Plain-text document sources
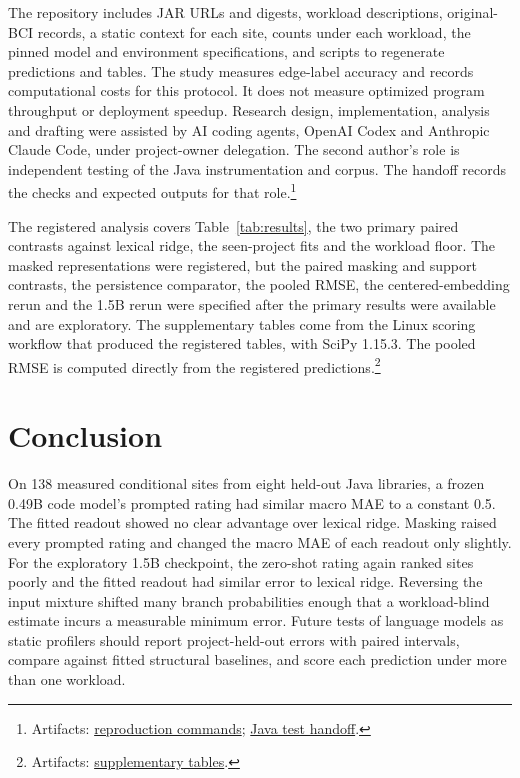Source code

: \documentclass[11pt]{article}
\newcommand{\repocommit}{81d03caebe268d013b3163bcbff31cadabaaec21}
\newcommand{\repourl}{https://github.com/minggu151623/llm_profiling_research}
\newcommand{\repo}[2]{\href{\repourl/blob/\repocommit/#1}{#2}}
\newcommand{\artifacts}[1]{\footnote{Artifacts: #1.}}
\begin{document}
The repository includes JAR URLs and digests, workload descriptions, original-BCI records, a static context for each site, counts under each workload, the pinned model and environment specifications, and scripts to regenerate predictions and tables. The study measures edge-label accuracy and records computational costs for this protocol. It does not measure optimized program throughput or deployment speedup. Research design, implementation, analysis and drafting were assisted by AI coding agents, OpenAI Codex and Anthropic Claude Code, under project-owner delegation. The second author's role is independent testing of the Java instrumentation and corpus. The handoff records the checks and expected outputs for that role.\artifacts{\repo{experiments/study/README.md}{reproduction commands}; \repo{java/TESTING.md}{Java test handoff}}

The registered analysis covers Table~\ref{tab:results}, the two primary paired contrasts against lexical ridge, the seen-project fits and the workload floor. The masked representations were registered, but the paired masking and support contrasts, the persistence comparator, the pooled RMSE, the centered-embedding rerun and the 1.5B rerun were specified after the primary results were available and are exploratory. The supplementary tables come from the Linux scoring workflow that produced the registered tables, with SciPy 1.15.3. The pooled RMSE is computed directly from the registered predictions.\artifacts{\repo{experiments/study/supplement}{supplementary tables}}

\section{Conclusion}

On 138 measured conditional sites from eight held-out Java libraries, a frozen 0.49B code model's prompted rating had similar macro MAE to a constant 0.5. The fitted readout showed no clear advantage over lexical ridge. Masking raised every prompted rating and changed the macro MAE of each readout only slightly. For the exploratory 1.5B checkpoint, the zero-shot rating again ranked sites poorly and the fitted readout had similar error to lexical ridge. Reversing the input mixture shifted many branch probabilities enough that a workload-blind estimate incurs a measurable minimum error. Future tests of language models as static profilers should report project-held-out errors with paired intervals, compare against fitted structural baselines, and score each prediction under more than one workload.



\end{document}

Task details
Which lines above contain the word "static"? Copy each of them.

Response below
The repository includes JAR URLs and digests, workload descriptions, original-BCI records, a static context for each site, counts under each workload, the pinned model and environment specifications, and scripts to regenerate predictions and tables. The study measures edge-label accuracy and records computational costs for this protocol. It does not measure optimized program throughput or deployment speedup. Research design, implementation, analysis and drafting were assisted by AI coding agents, OpenAI Codex and Anthropic Claude Code, under project-owner delegation. The second author's role is independent testing of the Java instrumentation and corpus. The handoff records the checks and expected outputs for that role.\artifacts{\repo{experiments/study/README.md}{reproduction commands}; \repo{java/TESTING.md}{Java test handoff}}
On 138 measured conditional sites from eight held-out Java libraries, a frozen 0.49B code model's prompted rating had similar macro MAE to a constant 0.5. The fitted readout showed no clear advantage over lexical ridge. Masking raised every prompted rating and changed the macro MAE of each readout only slightly. For the exploratory 1.5B checkpoint, the zero-shot rating again ranked sites poorly and the fitted readout had similar error to lexical ridge. Reversing the input mixture shifted many branch probabilities enough that a workload-blind estimate incurs a measurable minimum error. Future tests of language models as static profilers should report project-held-out errors with paired intervals, compare against fitted structural baselines, and score each prediction under more than one workload.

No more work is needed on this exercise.